Recent works at Gallery Palazzo Leonardo

An exhibition of Ana Tzarev's latest works alongside paintings from private collections

19 October to 31 January 2019

Press Release

Ana Tzarev’s exhibition of recent works feature a combination of her Japanese inspired paintings alongside a new body of work inspired by the life of flowers and the international messages they deliver across the globe.

 

Ana’s works invites us to think outside of the box, beyond received ideas or esthetical canons, free of politics, religion and nation.

 

The paintings are a continuation of the Love and peace Campaign  - a global initiative that uses art to bring people together. Love and Peace was inspired by her belief that art speaks a universal language, one capable of being understood and appreciated by everybody, everywhere when we are too often divided and divided by our differences.

 

“In my eyes, they are the essential symbol of goodwill – in their beauty and grace lies infinite understanding that requires no words.

 

Described as a “dynamic and visionary painter” by art critic Edward Lucie-Smith, Ana Tzarev’s works engage viewers with their intricate textural surfaces and vibrant colours. Her “sculpted” paint surfaces rise off of large canvases and into the viewer’s space, involving them in her distinctive visual language.

 

Ana Tzarev (b.1937, Trogir, Croatia) began her career as a painter and sculptor when she was in her fifties. Her professional life and extensive travel, prior to her creative career, inform the style and content of her work.

 

Over the past two decades, Tzarev has tested the boundaries of media through explorations of tactility in oil and watercolour works.
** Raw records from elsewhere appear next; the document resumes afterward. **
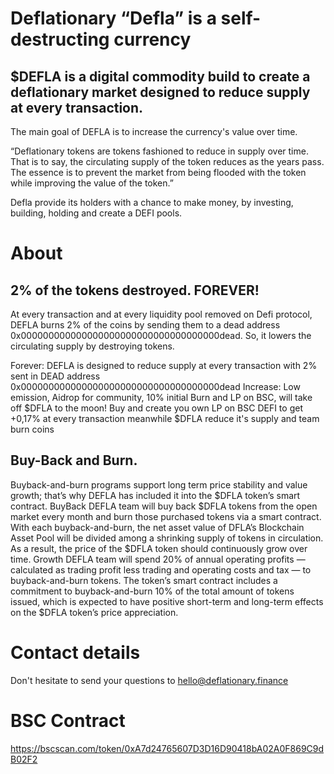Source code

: 
# Deflationary “Defla” is a self-destructing currency

## $DEFLA is a digital commodity build to create a deflationary market designed to reduce supply at every transaction.
The main goal of DEFLA is to increase the currency's value over time.


“Deflationary tokens are tokens fashioned to reduce in supply over time. That is to say, the circulating supply of the token reduces as the years pass. The essence is to prevent the market from being flooded with the token while improving the value of the token.”

Defla provide its holders with a chance to make money, by investing, building, holding and create a DEFI pools.


# About
## 2% of the tokens destroyed. FOREVER!
At every transaction and at every liquidity pool removed on Defi protocol, DEFLA burns 2% of the coins by sending them to a dead address 0x000000000000000000000000000000000000dead. So, it lowers the circulating supply by destroying tokens.

Forever: DEFLA is designed to reduce supply at every transaction with 2% sent in DEAD address 0x000000000000000000000000000000000000dead
Increase: Low emission, Aidrop for community, 10% initial Burn and LP on BSC, will take off $DFLA to the moon!
Buy and create you own LP on BSC DEFI to get +0,17% at every transaction meanwhile $DFLA reduce it's supply and team burn coins


## Buy-Back and Burn.
Buyback-and-burn programs support long term price stability and value growth; that’s why DEFLA has included it into the $DFLA token’s smart contract.
BuyBack DEFLA team will buy back $DFLA tokens from the open market every month and burn those purchased tokens via a smart contract. With each buyback-and-burn, the net asset value of DFLA’s Blockchain Asset Pool will be divided among a shrinking supply of tokens in circulation. As a result, the price of the $DFLA token should continuously grow over time.
Growth DEFLA team will spend 20% of annual operating profits — calculated as trading profit less trading and operating costs and tax — to buyback-and-burn tokens. The token’s smart contract includes a commitment to buyback-and-burn 10% of the total amount of tokens issued, which is expected to have positive short-term and long-term effects on the $DFLA token’s price appreciation.

# Contact details
Don't hesitate to send your questions to hello@deflationary.finance

# BSC Contract 
https://bscscan.com/token/0xA7d24765607D3D16D90418bA02A0F869C9dB02F2
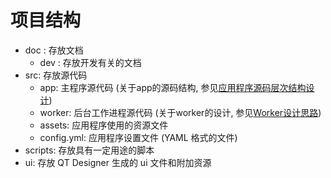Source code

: # 项目结构

- doc : 存放文档
  - dev : 存放开发有关的文档
- src: 存放源代码
  - app: 主程序源代码 (关于app的源码结构, 参见[应用程序源码层次结构设计](AppSourceHierarchyDesign.md))
  - worker: 后台工作进程源代码 (关于worker的设计, 参见[Worker设计思路](WorkerDesign.md))
  - assets: 应用程序使用的资源文件
  - config.yml: 应用程序设置文件 (YAML 格式的文件)
- scripts: 存放具有一定用途的脚本
- ui: 存放 QT Designer 生成的 ui 文件和附加资源

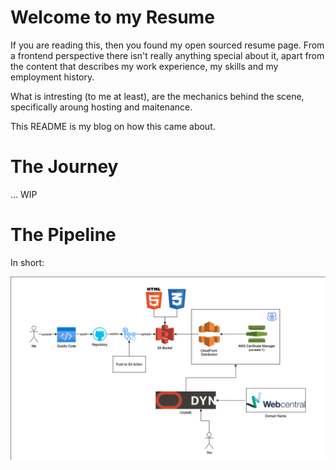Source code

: # Welcome to my Resume

If you are reading this, then you found my open sourced resume page. From a frontend perspective there isn't really anything special about it, apart from the content that describes my work experience, my skills and my employment history. 

What is intresting (to me at least), are the mechanics behind the scene, specifically aroung hosting and maitenance. 

This README is my blog on how this came about.

# The Journey

... WIP

# The Pipeline

In short:

![alt text](https://raw.githubusercontent.com/Ilia/mogilevsky.com.au/master/public/images/mogilevsky.com.au.drawio.png)

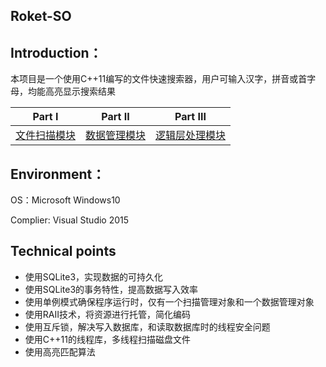 


## Roket-SO

## Introduction：

本项目是一个使用C++11编写的文件快速搜索器，用户可输入汉字，拼音或首字母，均能高亮显示搜索结果

|Part I| Part II |Part III |
|--|--|--|
| [文件扫描模块](https://github.com/Ran1366/-SO/blob/master/文件扫描.md) |  [数据管理模块](https://github.com/Ran1366/-SO/blob/master/数据管理.md)  |[逻辑层处理模块](https://github.com/Ran1366/-SO/blob/master/逻辑层处理.md)  |  

## Environment：

OS：Microsoft Windows10

Complier: Visual Studio 2015

## Technical points

 - 使用SQLite3，实现数据的可持久化
 - 使用SQLite3的事务特性，提高数据写入效率
 - 使用单例模式确保程序运行时，仅有一个扫描管理对象和一个数据管理对象
 - 使用RAII技术，将资源进行托管，简化编码
 - 使用互斥锁，解决写入数据库，和读取数据库时的线程安全问题
 - 使用C++11的线程库，多线程扫描磁盘文件
 - 使用高亮匹配算法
The patterns and textures that fill her canvases find root in her history as a clothier and fabric designer. Tzarev’s early aptitude for knitting and sewing enabled her to attain higher education in post-war Croatia, studying the arts and eventually earning a degree in fashion design. In her decades of patternmaking and printing silks, Tzarev mastered the interplay of colours. 

 

Tzarev found the West when she left the West and when she returned to the West she found the East. Her work transcends the difference not just between East and West, but between all cultures.